◆ Extracted records
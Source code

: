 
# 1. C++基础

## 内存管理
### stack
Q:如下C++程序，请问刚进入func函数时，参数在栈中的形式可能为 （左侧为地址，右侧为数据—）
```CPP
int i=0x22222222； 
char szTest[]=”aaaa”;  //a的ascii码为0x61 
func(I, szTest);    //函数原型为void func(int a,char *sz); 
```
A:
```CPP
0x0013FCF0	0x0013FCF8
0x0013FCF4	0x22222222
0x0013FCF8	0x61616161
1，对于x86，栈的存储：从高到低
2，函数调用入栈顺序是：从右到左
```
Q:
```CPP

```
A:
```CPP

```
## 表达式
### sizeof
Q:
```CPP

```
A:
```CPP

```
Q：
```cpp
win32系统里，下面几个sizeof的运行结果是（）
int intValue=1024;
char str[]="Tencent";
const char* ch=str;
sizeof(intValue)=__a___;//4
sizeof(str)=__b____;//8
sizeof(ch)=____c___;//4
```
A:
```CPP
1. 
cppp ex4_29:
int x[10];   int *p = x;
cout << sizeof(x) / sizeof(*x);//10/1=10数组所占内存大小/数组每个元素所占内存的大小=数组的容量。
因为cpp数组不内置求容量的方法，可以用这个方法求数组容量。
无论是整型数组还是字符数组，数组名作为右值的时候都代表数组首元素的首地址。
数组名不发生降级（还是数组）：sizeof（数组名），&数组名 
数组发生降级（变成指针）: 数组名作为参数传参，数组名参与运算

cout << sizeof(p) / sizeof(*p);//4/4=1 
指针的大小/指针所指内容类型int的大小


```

--

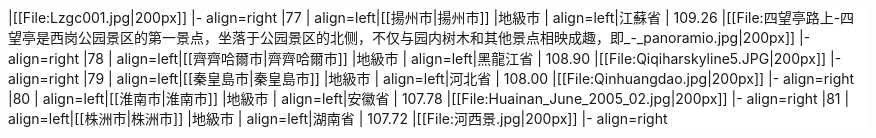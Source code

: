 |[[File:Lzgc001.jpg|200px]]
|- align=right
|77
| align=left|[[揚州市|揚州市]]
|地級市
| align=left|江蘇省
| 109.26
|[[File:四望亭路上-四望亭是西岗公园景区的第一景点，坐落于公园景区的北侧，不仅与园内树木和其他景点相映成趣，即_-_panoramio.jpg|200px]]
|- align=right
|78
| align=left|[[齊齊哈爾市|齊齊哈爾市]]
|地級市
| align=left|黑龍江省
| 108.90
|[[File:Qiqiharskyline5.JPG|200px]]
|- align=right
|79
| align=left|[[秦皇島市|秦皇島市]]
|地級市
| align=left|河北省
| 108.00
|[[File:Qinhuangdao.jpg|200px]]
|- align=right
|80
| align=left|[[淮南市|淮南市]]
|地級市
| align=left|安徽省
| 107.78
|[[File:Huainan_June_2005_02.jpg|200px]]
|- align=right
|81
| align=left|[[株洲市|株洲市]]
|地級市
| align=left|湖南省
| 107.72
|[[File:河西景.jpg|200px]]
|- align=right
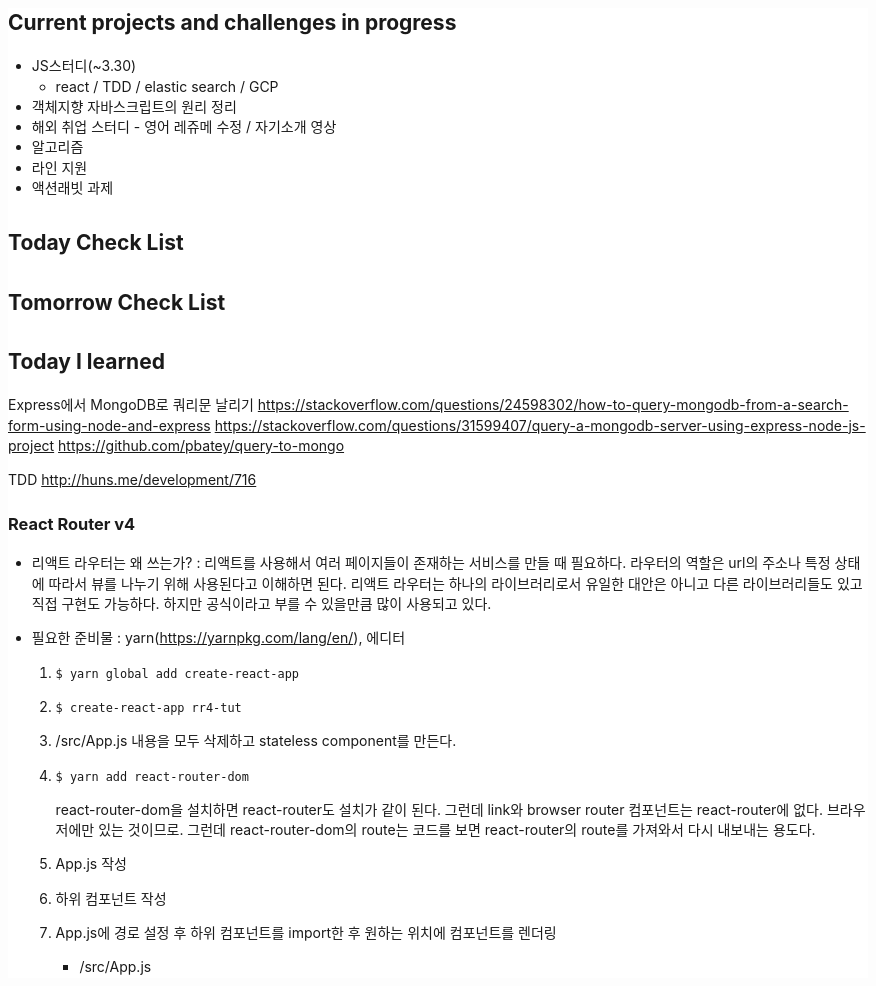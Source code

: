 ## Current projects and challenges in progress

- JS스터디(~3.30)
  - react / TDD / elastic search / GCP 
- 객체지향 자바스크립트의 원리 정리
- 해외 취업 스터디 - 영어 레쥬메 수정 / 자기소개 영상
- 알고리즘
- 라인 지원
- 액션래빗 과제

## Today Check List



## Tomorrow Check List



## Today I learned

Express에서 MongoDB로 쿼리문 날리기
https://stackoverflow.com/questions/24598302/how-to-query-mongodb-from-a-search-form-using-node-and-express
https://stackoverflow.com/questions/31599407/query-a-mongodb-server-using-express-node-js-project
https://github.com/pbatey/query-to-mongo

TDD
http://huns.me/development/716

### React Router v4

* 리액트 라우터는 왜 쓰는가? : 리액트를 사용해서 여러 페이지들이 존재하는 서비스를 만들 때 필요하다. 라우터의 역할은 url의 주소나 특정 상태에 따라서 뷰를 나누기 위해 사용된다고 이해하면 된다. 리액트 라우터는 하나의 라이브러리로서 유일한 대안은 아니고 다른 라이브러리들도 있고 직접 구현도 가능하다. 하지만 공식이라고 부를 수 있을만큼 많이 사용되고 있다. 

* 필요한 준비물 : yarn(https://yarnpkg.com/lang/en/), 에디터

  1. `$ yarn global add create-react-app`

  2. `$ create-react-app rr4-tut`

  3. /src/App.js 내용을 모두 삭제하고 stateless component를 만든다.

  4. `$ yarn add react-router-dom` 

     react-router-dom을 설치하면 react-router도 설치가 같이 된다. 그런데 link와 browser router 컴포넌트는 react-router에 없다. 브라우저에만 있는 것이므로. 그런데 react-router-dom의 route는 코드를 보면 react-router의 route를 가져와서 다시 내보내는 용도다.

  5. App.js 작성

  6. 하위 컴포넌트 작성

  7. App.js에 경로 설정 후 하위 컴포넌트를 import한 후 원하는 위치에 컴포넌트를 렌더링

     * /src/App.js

◆ Task statement
Return all lines from the material that contain "File".

◆ Written solution
: |[[File:Lzgc001.jpg|200px]]
|[[File:四望亭路上-四望亭是西岗公园景区的第一景点，坐落于公园景区的北侧，不仅与园内树木和其他景点相映成趣，即_-_panoramio.jpg|200px]]
|[[File:Qiqiharskyline5.JPG|200px]]
|[[File:Qinhuangdao.jpg|200px]]
|[[File:Huainan_June_2005_02.jpg|200px]]
|[[File:河西景.jpg|200px]]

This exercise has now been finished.